Phil Bauer and Roy Danforth are working on wiring and painting the room that will soon be used by Children’s Home Society. Photo by Colleen Slater

Lee said the Civic Center and Children’s Home Society are part of several organizations that will receive county funding in 2007. “All us council members look for projects in the community we want to support,” he said.

The expansion will include both the first and the second floor of the wing where Children’s Home Society is located. The agency would then be able to improve space for its staff, accommodate more workers, and allow for client privacy. The expansion will push the wall out about 20 feet south of the tennis court. The second floor could be used by the KPCCA to add new activities, or possibly accommodate a Boys and Girls Club (see related story, page 2).

Morris said the project would be funded by private and public money. The agency will apply for state matching grants as well as private donors and foundations.

The expansion is part of a larger effort to remodel the building, which was originally built in the early 1900s as a school. KPCCA outgoing President Phil Bauer said in December that the board of directors planned to replace gutters and paint the outside this year, and later start work on the inside. The entryway will also be remodeled, including an increase in size, the widening and covering of the wheelchair-access ramp and adding a sitting area on the expanded porch.

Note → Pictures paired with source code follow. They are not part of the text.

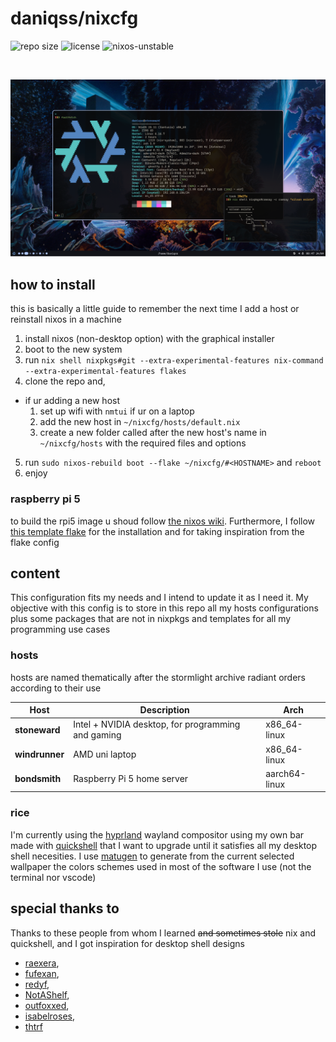 

# daniqss/nixcfg

  ![repo size](https://img.shields.io/github/repo-size/daniqss/nixcfg?color=B0C6FF&labelColor=303446&style=for-the-badge&logo=github&logoColor=B0C6FF)
  ![license](https://img.shields.io/static/v1.svg?style=for-the-badge&label=License&message=MIT&logoColor=ca9ee6&colorA=313244&colorB=BFC6DC)
  ![nixos-unstable](https://img.shields.io/badge/NixOS-unstable-blue.svg?style=for-the-badge&labelColor=303446&logo=NixOS&logoColor=E0BBDE&color=E0BBDE)

<br>

![desktop preview](./assets/docs/desktop.png)

## how to install
this is basically a little guide to remember the next time I add a host or reinstall nixos in a machine
1. install nixos (non-desktop option) with the graphical installer
2. boot to the new system
3. run `nix shell nixpkgs#git --extra-experimental-features nix-command --extra-experimental-features flakes`
4. clone the repo and,
  - if ur adding a new host
    1. set up wifi with `nmtui` if ur on a laptop
    2. add the new host in `~/nixcfg/hosts/default.nix`
    3. create a new folder called after the new host's name in `~/nixcfg/hosts` with the required files and options
5. run `sudo nixos-rebuild boot --flake ~/nixcfg/#<HOSTNAME>` and `reboot`
6. enjoy

### raspberry pi 5
to build the rpi5 image u shoud follow [the nixos wiki](https://wiki.nixos.org/wiki/NixOS_on_ARM/Raspberry_Pi_5). Furthermore, I follow [this template flake](https://github.com/thtrf/nixos-rpi-5) for the installation and for taking inspiration from the flake config 

## content
This configuration fits my needs and I intend to update it as I need it. My objective with this config is to store in this repo all my hosts configurations plus some packages that are not in nixpkgs and templates for all my programming use cases

### hosts
hosts are named thematically after the stormlight archive radiant orders according to their use

| Host           | Description                                         | Arch          |
|----------------|-----------------------------------------------------|---------------|
| **stoneward**  | Intel + NVIDIA desktop, for programming and gaming  | x86_64-linux  |
| **windrunner** | AMD uni laptop                                      | x86_64-linux  |
| **bondsmith**  | Raspberry Pi 5 home server                          | aarch64-linux |

### rice
I'm currently using the [hyprland](https://hypr.land) wayland compositor using my own bar made with [quickshell](https://quickshell.org/) that I want to upgrade until it satisfies all my desktop shell necesities.
I use [matugen](https://github.com/InioX/matugen) to generate from the current selected wallpaper the colors schemes used in most of the software I use (not the terminal nor vscode)

## special thanks to
Thanks to these people from whom I learned ~~and sometimes stole~~ nix and quickshell, and I got inspiration for desktop shell designs

- [raexera](https://github.com/raexera/yuki),
- [fufexan](https://github.com/fufexan/dotfiles),
- [redyf](https://github.com/redyf/nixdots),
- [NotAShelf](https://github.com/NotAShelf/nyx),
- [outfoxxed](https://git.outfoxxed.me/outfoxxed/nixnew),
- [isabelroses](https://github.com/isabelroses/dotfiles),
- [thtrf](https://github.com/thtrf/nixos-rpi-5)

Bauer said the KPCCA will apply for a grant from the Cheney Foundation and hopes to start the entryway project by this summer.

The KPFRC expansion could also start in the first part of this year and continue for an estimated two years. In the meantime, the KPCCA has been remodeling a storage space and converting it into a conference room that will allow Children’s Home Society to add new staff as soon as that conversion is complete.